Try it
Nothing below is to be printed except the lines between the line holding "http://localhost:8080/graph-data" and the line holding "go mod tidy", inclusive, each exactly as it appears.
BEGIN
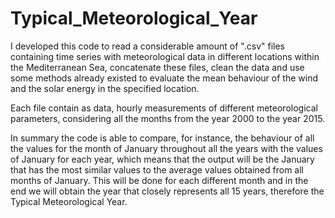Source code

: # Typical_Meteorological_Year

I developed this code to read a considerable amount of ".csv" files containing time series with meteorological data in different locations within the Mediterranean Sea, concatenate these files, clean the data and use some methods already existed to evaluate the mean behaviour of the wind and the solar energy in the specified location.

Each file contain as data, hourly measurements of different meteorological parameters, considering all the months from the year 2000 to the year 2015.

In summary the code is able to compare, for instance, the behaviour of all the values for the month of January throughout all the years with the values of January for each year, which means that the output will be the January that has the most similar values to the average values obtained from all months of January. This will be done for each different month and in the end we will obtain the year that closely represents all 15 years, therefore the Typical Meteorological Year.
END
BEGIN
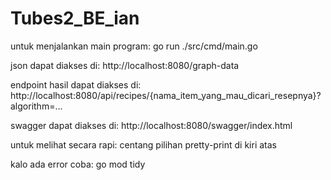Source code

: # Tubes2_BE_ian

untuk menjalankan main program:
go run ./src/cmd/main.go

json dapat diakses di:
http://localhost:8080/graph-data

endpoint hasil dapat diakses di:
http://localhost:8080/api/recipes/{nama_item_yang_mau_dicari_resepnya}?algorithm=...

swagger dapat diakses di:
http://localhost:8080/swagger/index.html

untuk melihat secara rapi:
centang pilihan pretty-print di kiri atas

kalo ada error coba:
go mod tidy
END
Solution
http://localhost:8080/graph-data

endpoint hasil dapat diakses di:
http://localhost:8080/api/recipes/{nama_item_yang_mau_dicari_resepnya}?algorithm=...

swagger dapat diakses di:
http://localhost:8080/swagger/index.html

untuk melihat secara rapi:
centang pilihan pretty-print di kiri atas

kalo ada error coba:
go mod tidy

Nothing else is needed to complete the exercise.